Document AI uses a model that provides both zero-shot extraction and fine-tuning. Zero-shot means that the foundation model is trained on a large volume of various documents, so the model broadly understands the type of document being processed. In this way, it can locate and extract information specific to this document type, even if the model has never seen the document before.
Additionally, you can create your own customized, fine-tuned Document AI model to improve your results by training the model on the documents specific to your use case.
You will use documents from the Contract Understanding Atticus Dataset (CUAD) v1. in order to extract values and verifying that clauses exists in co-branding agreements. The QuickStart git repo includes the documents we are going to use.

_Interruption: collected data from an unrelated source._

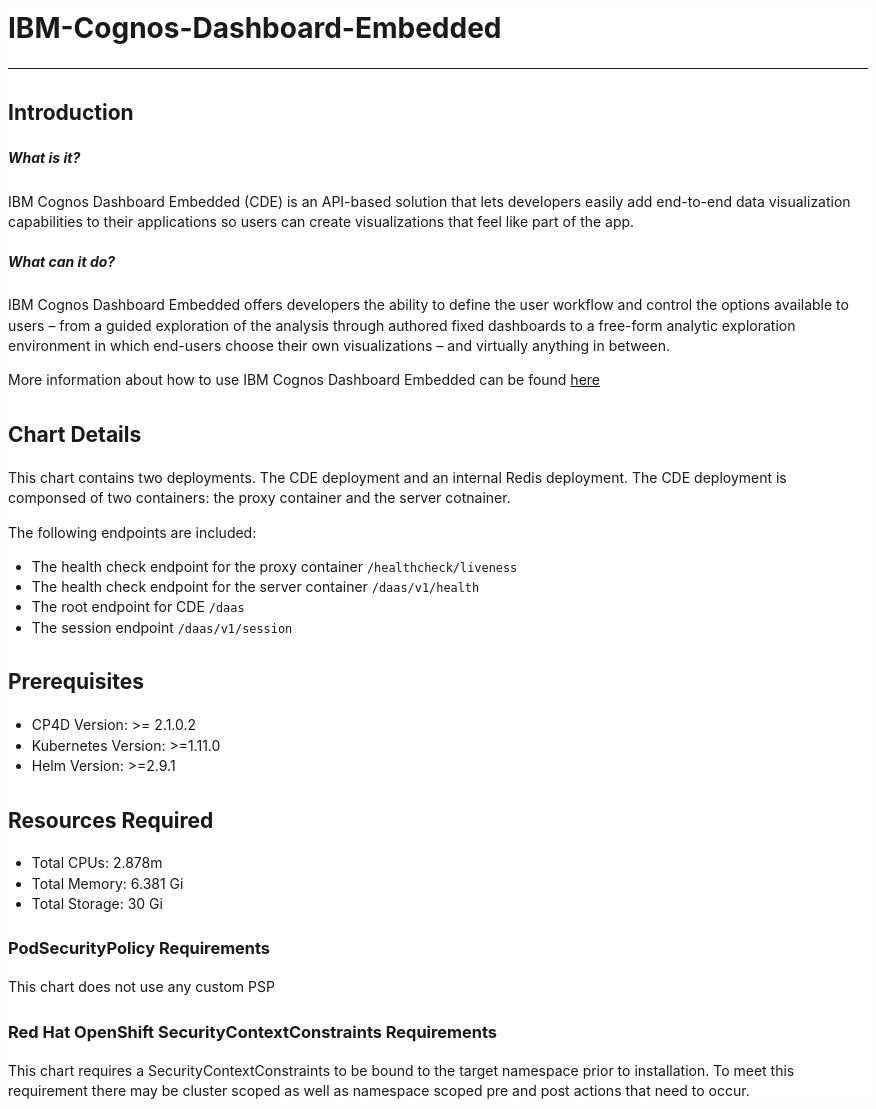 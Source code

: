 # IBM-Cognos-Dashboard-Embedded
*****


## Introduction
##### What is it?
IBM Cognos Dashboard Embedded (CDE) is an API-based solution that lets developers easily add end-to-end data visualization capabilities to their applications so users can create visualizations that feel like part of the app.

##### What can it do?
IBM Cognos Dashboard Embedded offers developers the ability to define the user workflow and control the options available to users – from a guided exploration of the analysis through authored fixed dashboards to a free-form analytic exploration environment in which end-users choose their own visualizations – and virtually anything in between.

More information about how to use IBM Cognos Dashboard Embedded can be found [here](https://docs-icpdata.mybluemix.net/docs/content/SSQNUZ_current/com.ibm.icpdata.doc/dashboard/c_parent_topic.html)


## Chart Details
This chart contains two deployments. The CDE deployment and an internal Redis deployment.
The CDE deployment is componsed of two containers: the proxy container and the server cotnainer.

The following endpoints are included:
* The health check endpoint for the proxy container ```/healthcheck/liveness```
* The health check endpoint for the server container ```/daas/v1/health```
* The root endpoint for CDE ```/daas```
* The session endpoint ```/daas/v1/session```

## Prerequisites
* CP4D Version: >= 2.1.0.2
* Kubernetes Version: >=1.11.0
* Helm Version: >=2.9.1

## Resources Required
* Total CPUs: 2.878m
* Total Memory: 6.381 Gi
* Total Storage: 30 Gi

### PodSecurityPolicy Requirements
This chart does not use any custom PSP

### Red Hat OpenShift SecurityContextConstraints Requirements

This chart requires a SecurityContextConstraints to be bound to the target namespace prior to installation. To meet this requirement there may be cluster scoped as well as namespace scoped pre and post actions that need to occur.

This section covers cloning of the GitHub repository and creating the needed Snowflake objects (i.e role, warehouse, database, schema, etc..)
The very first step is to clone the GitHub repository. This repository contains all the code you will need to successfully complete this QuickStart Guide.
Using HTTPS:
git clone https://github.com/Snowflake-Labs/sfguide-getting-started-with-document-ai.git
OR, using SSH:
git clone git@github.com:Snowflake-Labs/sfguide-getting-started-with-document-ai.git
Run the following SQL commands, those can also be found in the setup.sql file, in a SQL worksheet to create the warehouse, database, schema and role.
USE ROLE ACCOUNTADMIN;
-- CREATE A DOC AI ROLE TO BE USED FOR THE QUICKSTART
CREATE ROLE doc_ai_qs_role;
GRANT DATABASE ROLE SNOWFLAKE.DOCUMENT_INTELLIGENCE_CREATOR TO ROLE doc_ai_qs_role;
GRANT ROLE doc_ai_qs_role TO USER <YOUR USER>;
-- CREATE A WAREHOUSE TO BE USED
CREATE WAREHOUSE doc_ai_qs_wh;
-- GIVE THE doc_ai_qs_role ROLE ACCESS TO THE WAREHOUSE
GRANT USAGE, OPERATE, MODIFY ON WAREHOUSE doc_ai_qs_wh TO ROLE doc_ai_qs_role;
-- CREATE DATABASE AND SCHEMA TO BE USED, GIVE THE doc_ai_qs_role ACCESS
CREATE DATABASE doc_ai_qs_db;
GRANT CREATE SCHEMA, MODIFY, USAGE ON DATABASE doc_ai_qs_db TO ROLE doc_ai_qs_role;
-- CHANGE TO THE QUICKSTART ROLE
USE ROLE doc_ai_qs_role;
-- CREATE A SCHEMA FOR THE DOCUEMNT AI MODEL, STAGE etc
CREATE SCHEMA doc_ai_qs_db.doc_ai_schema;
-- EXPLICIT GRANT USAGE AND snowflake.ml.document_intelligence on the SCHEMA
GRANT USAGE ON SCHEMA doc_ai_qs_db.doc_ai_schema to role doc_ai_qs_role;
GRANT CREATE snowflake.ml.document_intelligence on schema doc_ai_qs_db.doc_ai_schema to role doc_ai_qs_role;
-- CREATE A STAGE FOR STORING DOCUMENTS
CREATE STAGE doc_ai_qs_db.doc_ai_schema.doc_ai_stage
DIRECTORY = (enable = true)
ENCRYPTION = (type = 'snowflake_sse');
-- SCHEMA FOR THE STREAMLIT APP
CREATE SCHEMA doc_ai_qs_db.streamlit_schema;
-- TABLE FOR THE STREAMLIT APP
CREATE OR REPLACE TABLE doc_ai_qs_db.doc_ai_schema.CO_BRANDING_AGREEMENTS_VERIFIED
(
file_name string
, snowflake_file_url string
, verification_date TIMESTAMP
, verification_user string
);
We are now ready to start.
In This step we will create a Document AI model by uploading documents and sepcify the questions needed to extarct values. Once done we will publish the models so it can be use for extracting values from documents.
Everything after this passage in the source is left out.